◆ Records from a data collection ◆
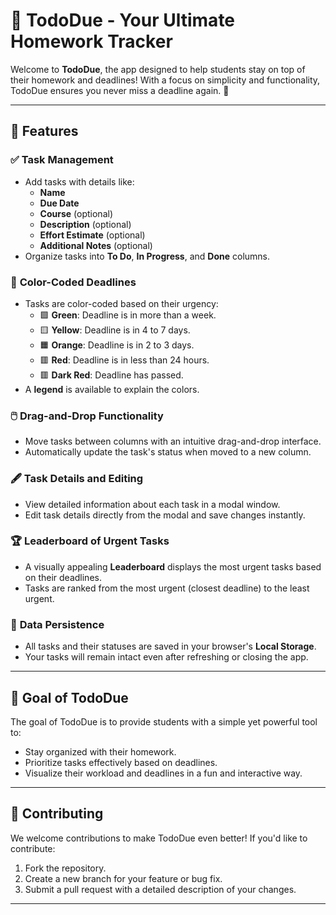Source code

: # 📝 TodoDue - Your Ultimate Homework Tracker

Welcome to **TodoDue**, the app designed to help students stay on top of their homework and deadlines! With a focus on simplicity and functionality, TodoDue ensures you never miss a deadline again. 🎯

---

## 🚀 Features

### ✅ **Task Management**
- Add tasks with details like:
  - **Name**
  - **Due Date**
  - **Course** (optional)
  - **Description** (optional)
  - **Effort Estimate** (optional)
  - **Additional Notes** (optional)
- Organize tasks into **To Do**, **In Progress**, and **Done** columns.

### 🎨 **Color-Coded Deadlines**
- Tasks are color-coded based on their urgency:
  - 🟩 **Green**: Deadline is in more than a week.
  - 🟨 **Yellow**: Deadline is in 4 to 7 days.
  - 🟧 **Orange**: Deadline is in 2 to 3 days.
  - 🟥 **Red**: Deadline is in less than 24 hours.
  - 🟥 **Dark Red**: Deadline has passed.
- A **legend** is available to explain the colors.

### 🖱️ **Drag-and-Drop Functionality**
- Move tasks between columns with an intuitive drag-and-drop interface.
- Automatically update the task's status when moved to a new column.

### 🖋️ **Task Details and Editing**
- View detailed information about each task in a modal window.
- Edit task details directly from the modal and save changes instantly.

### 🏆 **Leaderboard of Urgent Tasks**
- A visually appealing **Leaderboard** displays the most urgent tasks based on their deadlines.
- Tasks are ranked from the most urgent (closest deadline) to the least urgent.

### 💾 **Data Persistence**
- All tasks and their statuses are saved in your browser's **Local Storage**.
- Your tasks will remain intact even after refreshing or closing the app.

---

## 🎯 Goal of TodoDue

The goal of TodoDue is to provide students with a simple yet powerful tool to:
- Stay organized with their homework.
- Prioritize tasks effectively based on deadlines.
- Visualize their workload and deadlines in a fun and interactive way.

---

## 🤝 Contributing

We welcome contributions to make TodoDue even better! If you'd like to contribute:
1. Fork the repository.
2. Create a new branch for your feature or bug fix.
3. Submit a pull request with a detailed description of your changes.

---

◆ YOUR GOAL ◆
Collect the lines of the data that carry the word "columns".

◆ OUTPUT ◆
- Organize tasks into **To Do**, **In Progress**, and **Done** columns.
- Move tasks between columns with an intuitive drag-and-drop interface.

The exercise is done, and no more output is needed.